Sunday, January 4, 2009

Fuller, C.J. “The Political and Economic Position of the Minaksi Temple Priests in the 1980s”

Fuller, C.J. “The Political and Economic Position of the Minaksi Temple Priests in the 1980s” in The Sacred Centre as the Focus of Political Interest. Ed. Hans Bakker, 1992. Pp. 205-218

SUMMARY: Examines the changes in the Minaksi temple, especially those concerning the priests, from 1976-1988. Fuller sees these changes as reflective of more general governmental, but, more importantly, economic shifts in Tamilnadu. These changes have led to improving morale as well as increased income for the priests and the temple as a whole.

205-based off fieldwork in the city of Madurai in 1976-77, 1980, 1984 and 1988: the morale of the priests in the first 2 visits was low, and they had resentment toward temple administration, the Tamil government, and the devotees; in the last 2 visits Fuller saw their morale had improved though there was little change in the actual temple, except in “ritual innovation and economic changes associated with it”

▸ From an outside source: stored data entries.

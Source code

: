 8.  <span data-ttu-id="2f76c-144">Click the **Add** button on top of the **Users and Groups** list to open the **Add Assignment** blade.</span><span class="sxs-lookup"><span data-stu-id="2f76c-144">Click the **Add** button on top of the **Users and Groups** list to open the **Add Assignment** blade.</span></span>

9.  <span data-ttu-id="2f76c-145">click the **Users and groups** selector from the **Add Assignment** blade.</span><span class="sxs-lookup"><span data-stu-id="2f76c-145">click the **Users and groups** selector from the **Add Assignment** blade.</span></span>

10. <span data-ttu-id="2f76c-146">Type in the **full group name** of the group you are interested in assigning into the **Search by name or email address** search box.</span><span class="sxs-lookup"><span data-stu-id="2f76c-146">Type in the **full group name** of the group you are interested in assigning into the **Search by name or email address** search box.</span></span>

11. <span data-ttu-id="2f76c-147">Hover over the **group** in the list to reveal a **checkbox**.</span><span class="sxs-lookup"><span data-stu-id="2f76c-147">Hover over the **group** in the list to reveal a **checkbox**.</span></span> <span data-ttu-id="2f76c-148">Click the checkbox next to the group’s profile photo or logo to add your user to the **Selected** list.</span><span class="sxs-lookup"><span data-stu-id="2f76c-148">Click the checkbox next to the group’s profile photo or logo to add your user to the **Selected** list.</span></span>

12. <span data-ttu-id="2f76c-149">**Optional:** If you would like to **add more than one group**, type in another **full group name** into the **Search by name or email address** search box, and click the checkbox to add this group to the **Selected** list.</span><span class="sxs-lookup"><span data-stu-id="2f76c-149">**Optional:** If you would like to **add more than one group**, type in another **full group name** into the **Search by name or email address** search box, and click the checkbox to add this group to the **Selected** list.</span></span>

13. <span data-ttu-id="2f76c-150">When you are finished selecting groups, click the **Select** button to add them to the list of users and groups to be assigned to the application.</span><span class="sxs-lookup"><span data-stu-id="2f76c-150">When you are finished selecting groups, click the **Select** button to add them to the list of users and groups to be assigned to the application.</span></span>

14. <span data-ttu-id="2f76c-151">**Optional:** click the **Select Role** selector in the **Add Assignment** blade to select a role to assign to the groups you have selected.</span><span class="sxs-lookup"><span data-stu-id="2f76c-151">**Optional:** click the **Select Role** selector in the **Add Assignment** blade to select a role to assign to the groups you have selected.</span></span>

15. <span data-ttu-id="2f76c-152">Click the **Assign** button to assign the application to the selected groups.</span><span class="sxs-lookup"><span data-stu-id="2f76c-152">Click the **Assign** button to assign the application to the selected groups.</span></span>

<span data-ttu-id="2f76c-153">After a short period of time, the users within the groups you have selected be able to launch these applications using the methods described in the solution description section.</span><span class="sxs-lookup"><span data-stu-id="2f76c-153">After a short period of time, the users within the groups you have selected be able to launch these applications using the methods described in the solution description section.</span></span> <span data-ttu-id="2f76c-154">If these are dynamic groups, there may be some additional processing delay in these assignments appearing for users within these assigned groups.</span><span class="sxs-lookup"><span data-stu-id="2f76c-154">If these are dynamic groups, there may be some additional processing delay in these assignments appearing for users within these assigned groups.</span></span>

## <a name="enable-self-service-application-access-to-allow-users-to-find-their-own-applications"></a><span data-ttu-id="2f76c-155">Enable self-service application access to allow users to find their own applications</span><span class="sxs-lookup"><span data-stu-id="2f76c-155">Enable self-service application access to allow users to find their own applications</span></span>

-there has been a “steady decline of anit-brahmanism in the Tamil political arena”; the AIADMK party governed Tamilnadu from 1977 to early 1988, when dismissed at the time of death of its own party leader. It was less hostile than its parent party the DMK (1967-76); (206) and generally anti-brahmanism decline for people not involved with these parties as the problems associated with brahmins—their disproportionate power over public life—was “largely resolved” and AIADMK even “began openly to court the support of the Brahmins”; in 1989 DMK was elected and “gained an absolute majority in state legislature”, but there will probably not be militant anit-brahminism: they won’t try, as they did in the 1970s, to open priesthood up to non-brahmins—Mrs. Gandhi welcomed their “emergency” dismissal in 1976

206-priests were still angry and hostile to the temple whose EO is appointed by HRCE, seeing the administration as “inefficient, incompetent, corrupt, meddlesome and ultimately illegitimate”—and interfering with correct ritual practice, sometimes in trivial ways—but their cumulating impact is “serious, because…they believe…It is persistent infraction of the Agamas which causes (or at least contributes to) modern India’s trials and tribulations, and eventually it may provoke Siva into taking revenge on the administration’s benighted officials.”—(207) and this is the consensus among priests

207-Fuller’s earlier book (1984) said priests’ demoralization was contributed to by them having “internalized many of the reformists’ criticisms of them” (direct quote from Fuller 1984, 161); eg the priestly ignorance of Agamic texts—though the reformists’ criticism was based on the fallacy that Agamas are manuals of procedure, though priests think they are as well; so now priests have their sons educated at Agamic schools (a 6 year long course) before working at the Temple—in 1980 only 1 had finished school, now 3 more have and 2 others have started; and that school has “almost doubled its intake of students and has opened a second branch”; though priests’ opinions on the value of it vary (if it actually improves knowledge of texts), there is still a minority coming to terms with reformist criticism

208-in 1980, 56 priests worked at the temple regularly, in 1988, 51; in the interim, 8 died, 1 retired, 3 left for other jobs; and it appears the numbers of young men available to work hasn’t changed

-they have been increasingly working in the US, Singapore, and Malaysia to bring in money from wealthy Indians that have moved abroad (though only 4 total are doing it, or have done it recently)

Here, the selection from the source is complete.